═════ Input ═════

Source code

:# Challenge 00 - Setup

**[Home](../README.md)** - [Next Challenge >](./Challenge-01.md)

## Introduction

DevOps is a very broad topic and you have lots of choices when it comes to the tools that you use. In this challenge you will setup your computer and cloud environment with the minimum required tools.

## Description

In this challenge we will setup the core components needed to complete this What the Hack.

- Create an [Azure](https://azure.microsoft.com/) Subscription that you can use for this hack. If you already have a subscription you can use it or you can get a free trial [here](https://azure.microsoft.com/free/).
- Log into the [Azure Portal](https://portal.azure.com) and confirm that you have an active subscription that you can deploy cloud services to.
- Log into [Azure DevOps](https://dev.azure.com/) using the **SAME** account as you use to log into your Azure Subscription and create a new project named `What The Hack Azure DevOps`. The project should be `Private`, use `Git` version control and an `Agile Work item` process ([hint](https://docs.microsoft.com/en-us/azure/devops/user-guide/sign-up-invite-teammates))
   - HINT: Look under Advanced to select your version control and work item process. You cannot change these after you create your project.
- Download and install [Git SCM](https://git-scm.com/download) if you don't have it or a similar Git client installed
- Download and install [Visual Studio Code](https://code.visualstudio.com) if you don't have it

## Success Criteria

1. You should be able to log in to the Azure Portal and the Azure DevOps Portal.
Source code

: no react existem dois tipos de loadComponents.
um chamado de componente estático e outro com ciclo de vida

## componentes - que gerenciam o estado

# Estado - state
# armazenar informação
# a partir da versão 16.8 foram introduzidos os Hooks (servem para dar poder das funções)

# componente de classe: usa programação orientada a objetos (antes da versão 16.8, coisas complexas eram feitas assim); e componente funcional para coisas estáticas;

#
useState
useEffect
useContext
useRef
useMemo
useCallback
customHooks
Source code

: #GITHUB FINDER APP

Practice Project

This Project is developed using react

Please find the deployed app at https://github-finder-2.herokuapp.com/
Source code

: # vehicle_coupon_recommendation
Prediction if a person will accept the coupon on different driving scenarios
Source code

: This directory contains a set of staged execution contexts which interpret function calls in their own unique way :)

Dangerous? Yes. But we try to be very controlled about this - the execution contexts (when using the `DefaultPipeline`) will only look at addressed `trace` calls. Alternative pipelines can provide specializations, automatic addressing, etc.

═════

What you will do:
Take the lines above and print them exactly.

Your solution:
Source code

:# Challenge 00 - Setup

**[Home](../README.md)** - [Next Challenge >](./Challenge-01.md)

## Introduction

DevOps is a very broad topic and you have lots of choices when it comes to the tools that you use. In this challenge you will setup your computer and cloud environment with the minimum required tools.

## Description

In this challenge we will setup the core components needed to complete this What the Hack.

- Create an [Azure](https://azure.microsoft.com/) Subscription that you can use for this hack. If you already have a subscription you can use it or you can get a free trial [here](https://azure.microsoft.com/free/).
- Log into the [Azure Portal](https://portal.azure.com) and confirm that you have an active subscription that you can deploy cloud services to.
- Log into [Azure DevOps](https://dev.azure.com/) using the **SAME** account as you use to log into your Azure Subscription and create a new project named `What The Hack Azure DevOps`. The project should be `Private`, use `Git` version control and an `Agile Work item` process ([hint](https://docs.microsoft.com/en-us/azure/devops/user-guide/sign-up-invite-teammates))
   - HINT: Look under Advanced to select your version control and work item process. You cannot change these after you create your project.
- Download and install [Git SCM](https://git-scm.com/download) if you don't have it or a similar Git client installed
- Download and install [Visual Studio Code](https://code.visualstudio.com) if you don't have it

## Success Criteria

1. You should be able to log in to the Azure Portal and the Azure DevOps Portal.
Source code

: no react existem dois tipos de loadComponents.
um chamado de componente estático e outro com ciclo de vida

## componentes - que gerenciam o estado

# Estado - state
# armazenar informação
# a partir da versão 16.8 foram introduzidos os Hooks (servem para dar poder das funções)

# componente de classe: usa programação orientada a objetos (antes da versão 16.8, coisas complexas eram feitas assim); e componente funcional para coisas estáticas;

#
useState
useEffect
useContext
useRef
useMemo
useCallback
customHooks
Source code

: #GITHUB FINDER APP

Practice Project

This Project is developed using react

Please find the deployed app at https://github-finder-2.herokuapp.com/
Source code

: # vehicle_coupon_recommendation
Prediction if a person will accept the coupon on different driving scenarios
Source code

: This directory contains a set of staged execution contexts which interpret function calls in their own unique way :)

Dangerous? Yes. But we try to be very controlled about this - the execution contexts (when using the `DefaultPipeline`) will only look at addressed `trace` calls. Alternative pipelines can provide specializations, automatic addressing, etc.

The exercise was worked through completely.